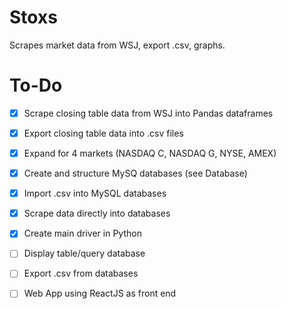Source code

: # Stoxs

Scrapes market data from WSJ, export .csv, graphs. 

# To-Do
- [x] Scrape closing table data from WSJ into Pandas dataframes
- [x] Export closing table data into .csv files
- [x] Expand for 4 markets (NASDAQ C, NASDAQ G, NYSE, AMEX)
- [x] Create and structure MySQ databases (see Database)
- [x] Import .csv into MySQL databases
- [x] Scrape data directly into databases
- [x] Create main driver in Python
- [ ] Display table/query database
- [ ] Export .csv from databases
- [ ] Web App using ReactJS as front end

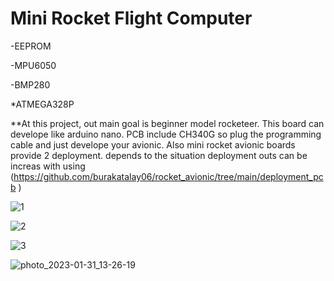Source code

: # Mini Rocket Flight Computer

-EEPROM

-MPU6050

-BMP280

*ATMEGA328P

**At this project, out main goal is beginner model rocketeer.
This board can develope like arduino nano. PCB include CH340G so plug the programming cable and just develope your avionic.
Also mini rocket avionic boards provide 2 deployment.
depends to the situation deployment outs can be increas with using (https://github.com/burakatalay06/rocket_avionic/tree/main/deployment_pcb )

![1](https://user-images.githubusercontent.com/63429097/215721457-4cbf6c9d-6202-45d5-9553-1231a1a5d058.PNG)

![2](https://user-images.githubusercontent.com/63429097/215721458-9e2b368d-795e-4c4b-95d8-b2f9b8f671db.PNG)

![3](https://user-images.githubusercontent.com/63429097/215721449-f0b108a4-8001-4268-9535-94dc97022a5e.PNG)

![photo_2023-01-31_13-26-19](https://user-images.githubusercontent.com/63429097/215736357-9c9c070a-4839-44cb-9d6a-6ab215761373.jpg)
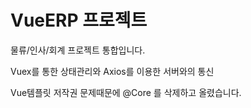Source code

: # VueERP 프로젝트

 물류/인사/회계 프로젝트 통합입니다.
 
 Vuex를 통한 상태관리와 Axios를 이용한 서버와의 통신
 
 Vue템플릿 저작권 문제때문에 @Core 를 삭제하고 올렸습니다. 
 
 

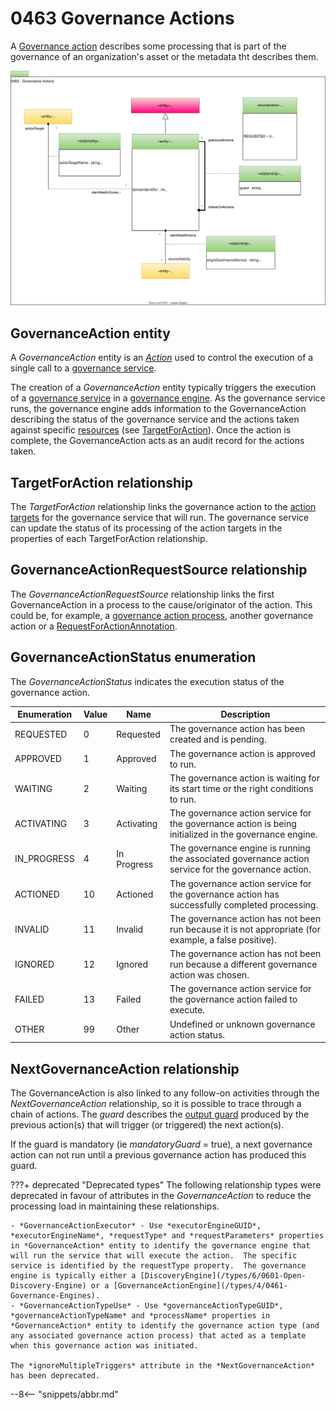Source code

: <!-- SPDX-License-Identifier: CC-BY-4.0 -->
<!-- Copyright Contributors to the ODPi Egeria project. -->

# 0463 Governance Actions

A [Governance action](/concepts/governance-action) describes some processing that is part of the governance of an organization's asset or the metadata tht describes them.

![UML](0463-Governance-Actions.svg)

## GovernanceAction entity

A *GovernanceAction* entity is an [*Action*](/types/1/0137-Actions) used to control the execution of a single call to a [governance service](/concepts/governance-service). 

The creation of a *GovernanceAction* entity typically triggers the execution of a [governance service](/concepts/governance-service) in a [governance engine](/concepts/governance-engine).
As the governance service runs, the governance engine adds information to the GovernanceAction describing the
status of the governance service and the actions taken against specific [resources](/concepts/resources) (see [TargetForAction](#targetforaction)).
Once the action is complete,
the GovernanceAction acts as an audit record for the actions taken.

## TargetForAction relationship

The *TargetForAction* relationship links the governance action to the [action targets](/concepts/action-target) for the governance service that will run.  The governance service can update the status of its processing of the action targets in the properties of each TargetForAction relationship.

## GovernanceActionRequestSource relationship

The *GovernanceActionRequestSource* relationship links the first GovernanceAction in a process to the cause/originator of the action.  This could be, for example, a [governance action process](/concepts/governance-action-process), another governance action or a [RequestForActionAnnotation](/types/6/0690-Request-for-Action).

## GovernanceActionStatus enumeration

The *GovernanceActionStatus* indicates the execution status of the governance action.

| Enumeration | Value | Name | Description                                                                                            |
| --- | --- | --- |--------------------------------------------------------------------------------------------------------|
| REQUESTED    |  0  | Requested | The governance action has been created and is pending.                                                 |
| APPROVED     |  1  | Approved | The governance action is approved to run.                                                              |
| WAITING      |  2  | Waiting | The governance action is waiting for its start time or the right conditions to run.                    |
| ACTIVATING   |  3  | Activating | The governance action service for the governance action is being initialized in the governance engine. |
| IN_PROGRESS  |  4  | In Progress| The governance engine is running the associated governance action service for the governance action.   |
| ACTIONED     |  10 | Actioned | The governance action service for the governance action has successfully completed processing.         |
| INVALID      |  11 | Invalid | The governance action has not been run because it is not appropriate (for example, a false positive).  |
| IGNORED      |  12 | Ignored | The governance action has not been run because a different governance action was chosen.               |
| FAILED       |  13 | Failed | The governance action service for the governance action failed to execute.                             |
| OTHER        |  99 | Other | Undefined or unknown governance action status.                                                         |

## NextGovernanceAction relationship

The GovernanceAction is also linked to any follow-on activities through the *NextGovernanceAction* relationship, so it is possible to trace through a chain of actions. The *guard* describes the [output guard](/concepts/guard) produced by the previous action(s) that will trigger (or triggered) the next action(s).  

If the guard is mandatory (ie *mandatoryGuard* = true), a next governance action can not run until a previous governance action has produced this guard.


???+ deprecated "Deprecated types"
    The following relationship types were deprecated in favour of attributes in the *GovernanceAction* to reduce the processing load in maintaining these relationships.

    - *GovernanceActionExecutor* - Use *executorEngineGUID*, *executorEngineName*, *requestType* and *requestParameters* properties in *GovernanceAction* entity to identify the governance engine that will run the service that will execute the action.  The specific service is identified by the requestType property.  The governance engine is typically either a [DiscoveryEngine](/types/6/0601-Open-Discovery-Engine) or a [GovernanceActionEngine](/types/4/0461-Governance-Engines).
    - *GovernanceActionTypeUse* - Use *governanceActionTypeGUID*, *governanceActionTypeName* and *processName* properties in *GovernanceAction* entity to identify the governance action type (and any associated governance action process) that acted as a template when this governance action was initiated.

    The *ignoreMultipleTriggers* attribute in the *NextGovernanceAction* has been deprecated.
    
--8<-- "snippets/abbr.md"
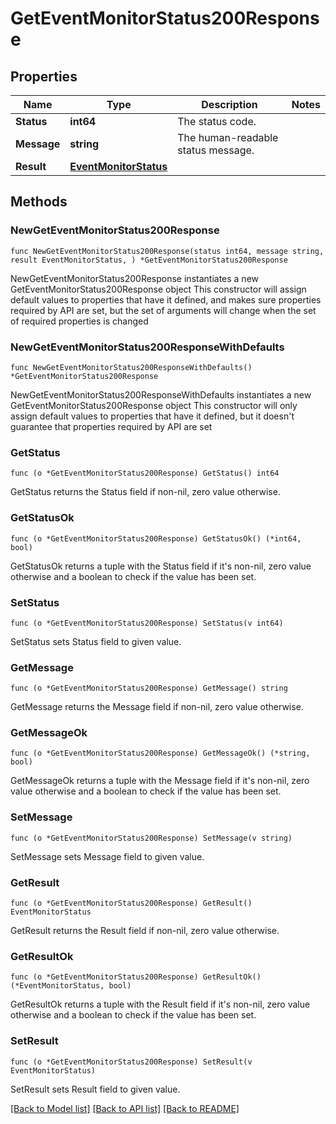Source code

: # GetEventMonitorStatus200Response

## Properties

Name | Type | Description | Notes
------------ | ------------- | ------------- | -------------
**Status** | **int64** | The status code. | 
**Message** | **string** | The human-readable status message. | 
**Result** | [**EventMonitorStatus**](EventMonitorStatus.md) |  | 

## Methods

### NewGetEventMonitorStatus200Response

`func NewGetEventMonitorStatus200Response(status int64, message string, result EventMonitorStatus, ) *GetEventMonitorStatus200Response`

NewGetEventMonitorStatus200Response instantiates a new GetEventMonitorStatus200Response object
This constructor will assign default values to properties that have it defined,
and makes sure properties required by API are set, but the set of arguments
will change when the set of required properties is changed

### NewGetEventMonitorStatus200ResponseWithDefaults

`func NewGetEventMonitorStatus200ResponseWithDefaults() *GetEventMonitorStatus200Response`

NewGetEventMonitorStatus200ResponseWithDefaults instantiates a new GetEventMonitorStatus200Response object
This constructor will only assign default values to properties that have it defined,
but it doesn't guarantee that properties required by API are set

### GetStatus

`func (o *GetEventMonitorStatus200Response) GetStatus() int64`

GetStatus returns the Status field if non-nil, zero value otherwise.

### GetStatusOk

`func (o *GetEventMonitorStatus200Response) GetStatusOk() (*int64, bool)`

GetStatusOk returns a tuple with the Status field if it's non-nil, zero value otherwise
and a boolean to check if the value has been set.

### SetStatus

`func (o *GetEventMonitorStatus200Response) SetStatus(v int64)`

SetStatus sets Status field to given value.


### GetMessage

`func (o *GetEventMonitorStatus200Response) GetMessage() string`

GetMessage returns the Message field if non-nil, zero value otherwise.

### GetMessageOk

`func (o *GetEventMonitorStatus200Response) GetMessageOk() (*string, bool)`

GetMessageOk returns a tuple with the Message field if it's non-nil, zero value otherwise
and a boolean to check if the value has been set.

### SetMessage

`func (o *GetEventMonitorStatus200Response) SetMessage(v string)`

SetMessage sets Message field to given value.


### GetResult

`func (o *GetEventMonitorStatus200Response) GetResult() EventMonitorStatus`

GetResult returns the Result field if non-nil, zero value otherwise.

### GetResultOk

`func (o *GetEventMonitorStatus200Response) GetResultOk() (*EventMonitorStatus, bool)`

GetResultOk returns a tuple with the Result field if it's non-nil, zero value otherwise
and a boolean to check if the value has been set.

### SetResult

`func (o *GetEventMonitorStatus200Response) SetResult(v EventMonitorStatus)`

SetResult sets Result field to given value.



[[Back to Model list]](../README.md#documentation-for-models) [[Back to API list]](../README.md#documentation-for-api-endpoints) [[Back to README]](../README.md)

☆ ☆ ☆ ☆ ☆ ☆ ☆

A word-for-word reproduction is needed of the lines above from the line containing "## NextGovernanceAction relationship" through the line containing "## Properties", with both ends kept and no pictures.

**Problem solution**
## NextGovernanceAction relationship

The GovernanceAction is also linked to any follow-on activities through the *NextGovernanceAction* relationship, so it is possible to trace through a chain of actions. The *guard* describes the [output guard](/concepts/guard) produced by the previous action(s) that will trigger (or triggered) the next action(s).  

If the guard is mandatory (ie *mandatoryGuard* = true), a next governance action can not run until a previous governance action has produced this guard.


???+ deprecated "Deprecated types"
    The following relationship types were deprecated in favour of attributes in the *GovernanceAction* to reduce the processing load in maintaining these relationships.

    - *GovernanceActionExecutor* - Use *executorEngineGUID*, *executorEngineName*, *requestType* and *requestParameters* properties in *GovernanceAction* entity to identify the governance engine that will run the service that will execute the action.  The specific service is identified by the requestType property.  The governance engine is typically either a [DiscoveryEngine](/types/6/0601-Open-Discovery-Engine) or a [GovernanceActionEngine](/types/4/0461-Governance-Engines).
    - *GovernanceActionTypeUse* - Use *governanceActionTypeGUID*, *governanceActionTypeName* and *processName* properties in *GovernanceAction* entity to identify the governance action type (and any associated governance action process) that acted as a template when this governance action was initiated.

    The *ignoreMultipleTriggers* attribute in the *NextGovernanceAction* has been deprecated.
    
--8<-- "snippets/abbr.md"
Source code

: # GetEventMonitorStatus200Response

## Properties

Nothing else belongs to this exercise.